### ENTRIES SUPPLIED
* * * * * * *

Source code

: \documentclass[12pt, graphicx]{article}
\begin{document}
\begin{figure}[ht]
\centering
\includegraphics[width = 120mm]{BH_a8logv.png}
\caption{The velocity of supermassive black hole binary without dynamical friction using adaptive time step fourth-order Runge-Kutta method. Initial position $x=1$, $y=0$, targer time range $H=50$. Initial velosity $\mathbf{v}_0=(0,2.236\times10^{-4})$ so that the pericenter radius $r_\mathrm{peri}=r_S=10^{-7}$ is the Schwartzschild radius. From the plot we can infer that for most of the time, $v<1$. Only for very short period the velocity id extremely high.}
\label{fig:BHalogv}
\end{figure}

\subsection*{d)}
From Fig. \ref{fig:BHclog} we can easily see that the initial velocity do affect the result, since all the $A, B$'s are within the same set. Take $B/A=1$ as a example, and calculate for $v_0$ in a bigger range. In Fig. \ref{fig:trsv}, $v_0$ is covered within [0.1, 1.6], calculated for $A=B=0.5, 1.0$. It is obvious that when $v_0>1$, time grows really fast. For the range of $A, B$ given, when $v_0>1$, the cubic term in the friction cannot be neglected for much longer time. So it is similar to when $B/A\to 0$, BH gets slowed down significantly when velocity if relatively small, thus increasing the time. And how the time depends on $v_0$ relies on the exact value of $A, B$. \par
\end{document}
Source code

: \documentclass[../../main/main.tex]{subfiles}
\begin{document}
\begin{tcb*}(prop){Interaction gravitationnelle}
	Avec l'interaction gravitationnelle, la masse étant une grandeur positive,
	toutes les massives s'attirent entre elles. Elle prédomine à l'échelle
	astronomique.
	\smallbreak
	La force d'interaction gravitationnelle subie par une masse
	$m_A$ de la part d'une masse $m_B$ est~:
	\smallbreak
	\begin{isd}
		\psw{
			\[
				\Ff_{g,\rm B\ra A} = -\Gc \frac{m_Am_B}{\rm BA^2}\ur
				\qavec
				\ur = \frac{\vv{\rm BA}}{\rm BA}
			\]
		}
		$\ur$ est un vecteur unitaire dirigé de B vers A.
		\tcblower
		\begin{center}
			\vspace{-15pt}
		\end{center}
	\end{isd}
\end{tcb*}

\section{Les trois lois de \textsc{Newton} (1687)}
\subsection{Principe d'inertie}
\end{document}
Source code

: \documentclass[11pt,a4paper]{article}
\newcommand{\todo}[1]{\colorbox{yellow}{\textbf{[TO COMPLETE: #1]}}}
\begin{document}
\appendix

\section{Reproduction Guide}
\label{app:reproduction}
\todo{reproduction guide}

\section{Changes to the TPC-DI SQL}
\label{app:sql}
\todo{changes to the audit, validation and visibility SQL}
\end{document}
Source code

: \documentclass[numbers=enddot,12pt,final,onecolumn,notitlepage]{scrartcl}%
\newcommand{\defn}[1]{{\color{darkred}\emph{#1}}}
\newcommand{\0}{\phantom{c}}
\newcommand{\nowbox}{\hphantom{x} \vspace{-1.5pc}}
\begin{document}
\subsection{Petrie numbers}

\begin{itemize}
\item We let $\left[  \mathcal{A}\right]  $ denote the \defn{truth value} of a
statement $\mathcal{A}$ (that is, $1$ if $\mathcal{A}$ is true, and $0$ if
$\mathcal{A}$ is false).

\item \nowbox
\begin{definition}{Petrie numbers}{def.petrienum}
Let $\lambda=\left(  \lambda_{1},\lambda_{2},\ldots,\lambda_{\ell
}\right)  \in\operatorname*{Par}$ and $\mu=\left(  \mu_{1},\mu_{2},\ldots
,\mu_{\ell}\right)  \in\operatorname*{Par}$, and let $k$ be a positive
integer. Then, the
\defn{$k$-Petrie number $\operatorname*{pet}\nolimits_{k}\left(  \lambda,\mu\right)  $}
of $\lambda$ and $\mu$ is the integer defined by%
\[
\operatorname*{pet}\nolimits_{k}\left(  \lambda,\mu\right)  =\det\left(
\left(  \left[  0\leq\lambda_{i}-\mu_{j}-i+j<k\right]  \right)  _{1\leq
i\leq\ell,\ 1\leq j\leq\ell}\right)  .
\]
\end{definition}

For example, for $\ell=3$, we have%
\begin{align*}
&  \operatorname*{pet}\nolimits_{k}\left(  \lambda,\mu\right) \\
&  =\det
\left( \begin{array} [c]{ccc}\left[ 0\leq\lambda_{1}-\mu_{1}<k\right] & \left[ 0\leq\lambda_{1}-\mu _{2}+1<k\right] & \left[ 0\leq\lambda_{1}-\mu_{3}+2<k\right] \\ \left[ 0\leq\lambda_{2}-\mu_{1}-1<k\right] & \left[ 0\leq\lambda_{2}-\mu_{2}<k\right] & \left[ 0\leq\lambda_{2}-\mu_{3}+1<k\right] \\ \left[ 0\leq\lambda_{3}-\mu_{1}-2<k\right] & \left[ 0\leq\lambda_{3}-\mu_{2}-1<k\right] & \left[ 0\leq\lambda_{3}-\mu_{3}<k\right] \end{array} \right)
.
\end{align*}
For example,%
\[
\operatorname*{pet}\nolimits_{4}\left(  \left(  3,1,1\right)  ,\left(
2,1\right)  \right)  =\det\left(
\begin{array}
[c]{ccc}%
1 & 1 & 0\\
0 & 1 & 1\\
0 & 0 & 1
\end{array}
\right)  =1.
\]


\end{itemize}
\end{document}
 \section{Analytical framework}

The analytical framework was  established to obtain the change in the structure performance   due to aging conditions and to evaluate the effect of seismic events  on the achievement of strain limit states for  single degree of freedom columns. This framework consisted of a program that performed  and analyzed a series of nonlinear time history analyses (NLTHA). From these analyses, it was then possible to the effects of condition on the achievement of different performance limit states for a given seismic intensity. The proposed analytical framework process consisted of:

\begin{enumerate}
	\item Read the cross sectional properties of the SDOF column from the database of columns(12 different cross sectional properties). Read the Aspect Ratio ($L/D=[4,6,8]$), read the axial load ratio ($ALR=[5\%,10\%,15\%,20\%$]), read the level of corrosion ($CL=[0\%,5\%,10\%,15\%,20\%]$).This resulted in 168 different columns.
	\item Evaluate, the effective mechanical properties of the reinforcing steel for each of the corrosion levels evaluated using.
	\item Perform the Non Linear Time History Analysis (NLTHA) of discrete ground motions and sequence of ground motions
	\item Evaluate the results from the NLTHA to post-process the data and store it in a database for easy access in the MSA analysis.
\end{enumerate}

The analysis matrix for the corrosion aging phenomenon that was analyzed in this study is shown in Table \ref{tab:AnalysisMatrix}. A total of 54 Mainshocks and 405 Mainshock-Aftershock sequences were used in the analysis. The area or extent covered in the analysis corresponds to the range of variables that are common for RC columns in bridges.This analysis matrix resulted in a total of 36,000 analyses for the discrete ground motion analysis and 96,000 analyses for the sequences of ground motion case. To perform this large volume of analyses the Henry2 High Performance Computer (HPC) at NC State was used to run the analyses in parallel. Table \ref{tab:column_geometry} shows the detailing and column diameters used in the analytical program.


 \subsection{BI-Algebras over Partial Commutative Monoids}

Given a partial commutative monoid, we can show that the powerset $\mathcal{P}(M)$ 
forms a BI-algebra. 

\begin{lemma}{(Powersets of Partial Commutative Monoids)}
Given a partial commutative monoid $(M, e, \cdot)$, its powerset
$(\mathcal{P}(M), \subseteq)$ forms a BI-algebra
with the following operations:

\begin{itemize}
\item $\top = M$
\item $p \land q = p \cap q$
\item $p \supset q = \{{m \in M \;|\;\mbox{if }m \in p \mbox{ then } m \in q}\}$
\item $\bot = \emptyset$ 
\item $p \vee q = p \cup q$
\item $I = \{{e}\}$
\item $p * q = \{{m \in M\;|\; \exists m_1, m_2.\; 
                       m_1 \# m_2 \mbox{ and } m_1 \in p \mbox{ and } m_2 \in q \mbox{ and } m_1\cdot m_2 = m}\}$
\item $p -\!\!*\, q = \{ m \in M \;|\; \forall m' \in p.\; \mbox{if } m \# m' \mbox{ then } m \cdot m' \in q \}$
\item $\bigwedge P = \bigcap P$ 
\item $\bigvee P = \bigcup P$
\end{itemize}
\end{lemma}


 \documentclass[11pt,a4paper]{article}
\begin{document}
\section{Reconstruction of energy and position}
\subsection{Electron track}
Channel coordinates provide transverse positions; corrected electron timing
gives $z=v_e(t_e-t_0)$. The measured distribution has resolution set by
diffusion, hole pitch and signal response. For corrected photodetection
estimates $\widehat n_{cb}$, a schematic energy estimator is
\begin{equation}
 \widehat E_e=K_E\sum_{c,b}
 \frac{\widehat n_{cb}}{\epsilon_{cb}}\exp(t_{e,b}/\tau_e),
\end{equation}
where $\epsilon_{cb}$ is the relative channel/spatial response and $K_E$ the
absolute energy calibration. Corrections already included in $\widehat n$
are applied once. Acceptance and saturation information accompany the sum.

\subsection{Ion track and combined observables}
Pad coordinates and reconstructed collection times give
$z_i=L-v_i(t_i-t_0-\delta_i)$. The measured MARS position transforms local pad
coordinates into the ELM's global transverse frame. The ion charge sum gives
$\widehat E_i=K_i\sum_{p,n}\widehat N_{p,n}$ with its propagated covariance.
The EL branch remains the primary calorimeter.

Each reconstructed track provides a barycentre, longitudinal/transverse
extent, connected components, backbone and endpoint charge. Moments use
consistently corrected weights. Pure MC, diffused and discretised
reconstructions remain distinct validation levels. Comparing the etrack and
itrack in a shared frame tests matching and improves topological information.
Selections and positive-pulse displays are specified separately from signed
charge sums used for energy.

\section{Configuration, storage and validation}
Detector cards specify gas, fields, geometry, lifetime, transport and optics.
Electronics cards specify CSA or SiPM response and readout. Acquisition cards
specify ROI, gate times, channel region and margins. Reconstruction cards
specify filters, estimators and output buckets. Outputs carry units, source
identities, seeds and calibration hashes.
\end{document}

* * * * * * *

### PROBLEM DETAILS
Go over the data and return every line that includes the word "definition".

### RESPONSE AREA
\begin{definition}{Petrie numbers}{def.petrienum}
\end{definition}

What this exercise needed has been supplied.